I see this kind of talk about FDR frequently from the same people on my FB feed who love Bernie, ThinkProgress, etc. It strikes me as ahistorical, unless it is being graded on a curve, like “for the 1930s…”?
Because 1) they don’t produce something or provide a service thus making them a parasitical component of the economy, 2) they’ve ballooned to wield disproportionate power in the economy in the past generation or so, and 3) they have immense power to bring down the economy compared to any other sector.
How about insurance? In both cases, they provide important functions so are not actually parasitical (advertising is more so) but their functions could and should ideally be taken over by the government.
A lot of the time, the financial and insurance sectors along with real estate are lumped together in the FIRE sector of the economy.
Not when people chant “Wall Street, Wall Street”. How many major insurance companies are on Wall Street? (And maybe there are some; so before you list them, what I really mean is how many do people think of as being on Wall Street?
Joseph de Maistre wrote: “Every nation gets the government it deserves.” Have fun with Satan. I’m voting for Bernie as long as possible.
What a pathetically ignorant comment. What, precisely, makes him “sound too old,” and how is your brand of ‘youth’ worthy of anything other than contempt?
He cups his hand to his ear and asks people to speak up, fails to modulate his voice, and then there’s this (mainly #1).
Settle down, I don’t want you to have a stroke before Bernie, and that’s probably imminent at his age.
So what? It’s a shorthand simplifier.
Not a good move for Bernie to dismiss HRC (er, the gay rights group, that is) and Planned Parenthood as “the establishment”. Sounds churlish, and I think that will be a sour note for many of the young women he had been looking like he was doing well at seducing away from Hillary.
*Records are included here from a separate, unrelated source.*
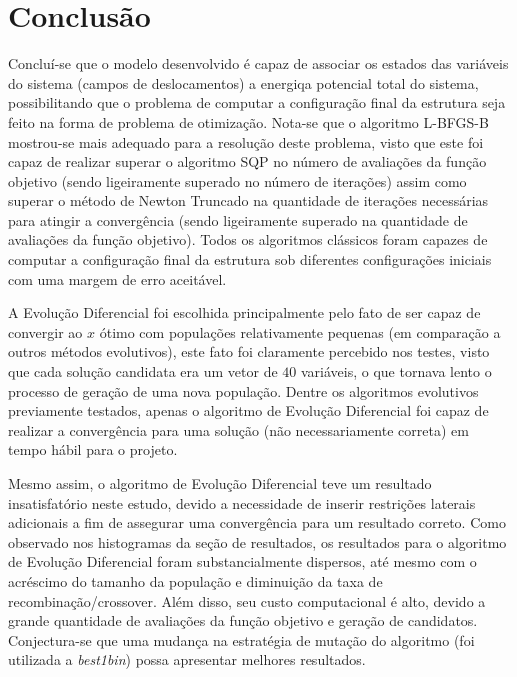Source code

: \documentclass{article}
\begin{document}
\section{Conclusão}
Concluí-se que o modelo desenvolvido é capaz de associar os estados das variáveis do sistema (campos de deslocamentos) a energiqa potencial total do sistema, possibilitando que o problema de computar a configuração final da estrutura seja feito na forma de problema de otimização. Nota-se que o algoritmo L-BFGS-B mostrou-se mais adequado para a resolução deste problema, visto que este foi capaz de realizar superar o algoritmo SQP no número de avaliações da função objetivo (sendo ligeiramente superado no número de iterações) assim como superar o método de Newton Truncado na quantidade de iterações necessárias para atingir a convergência (sendo ligeiramente superado na quantidade de avaliações da função objetivo). Todos os algoritmos clássicos foram capazes de computar a configuração final da estrutura sob diferentes configurações iniciais com uma margem de erro aceitável. \newline

A Evolução Diferencial foi escolhida principalmente pelo fato de ser capaz de convergir ao $x$ ótimo com populações relativamente pequenas (em comparação a outros métodos evolutivos), este fato foi claramente percebido nos testes, visto que cada solução candidata era um vetor de $40$ variáveis, o que tornava lento o processo de geração de uma nova população. Dentre os algoritmos evolutivos previamente testados, apenas o algoritmo de Evolução Diferencial foi  capaz de realizar a convergência para uma solução (não necessariamente correta) em tempo hábil para o projeto.\newline

Mesmo assim, o algoritmo de Evolução Diferencial teve um resultado insatisfatório neste estudo, devido a necessidade de inserir restrições laterais adicionais a fim de assegurar uma convergência para um resultado correto. Como observado nos histogramas da seção de resultados, os resultados para o algoritmo de Evolução Diferencial foram substancialmente dispersos, até mesmo com o acréscimo do tamanho da população e diminuição da taxa de recombinação/crossover. Além disso, seu custo computacional é alto, devido a grande quantidade de avaliações da função objetivo e geração de candidatos. Conjectura-se que uma mudança na estratégia de mutação do algoritmo (foi utilizada a \textit{best1bin}) possa apresentar melhores resultados.


\end{document}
It’s ironic that the candidate that inspires the most fervent support within the Democratic Party today is not a young, or female, or racial-minority politician, but…an old white man.
It wold be a landslide Sanders victory.
Bad way of putting it, would have been better to say that those groups are one issue groups that tend to back the establishment candidates for political reasons.
Meanwhile, David Brock may have changed sides, but he sure hasn’t changed his stripes:
What’s funny is that “America” ad, while definitely portraying “overwhelmingly white” crowds, actually looks to me to have assembled every shot available of Bernie with a brownish person. Also every time Bernie has ever actually smiled.
A more informed take on why the extreme disparity in these poll results, at least looking at Iowa: polling technique. The difference is that polls that use “random digit dialing — a kind of poll that contacts all types of adults, including those who are unregistered” more often put Sanders ahead but those that use registered voters only (or those who have previously caucused, or those who are definitely going to), not. Yes it breaks down into age demographic, with Sanders’ popularity among younger Democrats giving him a lead in random dialing polls but losing among the registered, previous, and definitely planning to vote, voters.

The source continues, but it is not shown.